Buried jobs are maintained in a special FIFO-queue outside of the normal job processing lifecycle until they are kicked alive again:

>>> beanstalk.queue.kick(1)
1

You can request many jobs to be kicked alive at once, kick's return value will tell you how many jobs were actually kicked alive again:

>>> beanstalk.queue.kick(42)
0

If you still have a handle to a job (or know its job ID), you can also kick alive this particular job, overriding the FIFO operation of the burial queue:

>>> message = beanstalk.reserve(drop=False)
>>> message.bury()
>>> message.stats()['state']
'buried'
>>> message.kick()
>>> message.stats()['state']
'ready'

(NOTE: The kick-job command was introduced in beanstalkd v1.8.)

Inspecting Jobs

beanstalkd supports "peek" commands to inspect jobs without reserving them. beanstalkm exposes these commands at the low-level API as beanstalk.queue.peek(...), beanstalk.queue.peek_ready(), etc.

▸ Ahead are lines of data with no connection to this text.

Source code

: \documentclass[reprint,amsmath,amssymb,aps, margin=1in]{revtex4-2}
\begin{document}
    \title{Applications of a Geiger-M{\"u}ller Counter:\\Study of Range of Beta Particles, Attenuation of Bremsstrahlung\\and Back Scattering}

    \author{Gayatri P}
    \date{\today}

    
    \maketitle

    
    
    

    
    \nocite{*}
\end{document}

However, in the current beanstalkm implementation the peek* commands as defined in api.json are not wired up in a usable way and will raise UnexpectedResponse (the protocol status is not recognized by the client).

The examples below show the intended semantics from the beanstalkd protocol documentation, but they will currently fail when executed with this version of beanstalkm.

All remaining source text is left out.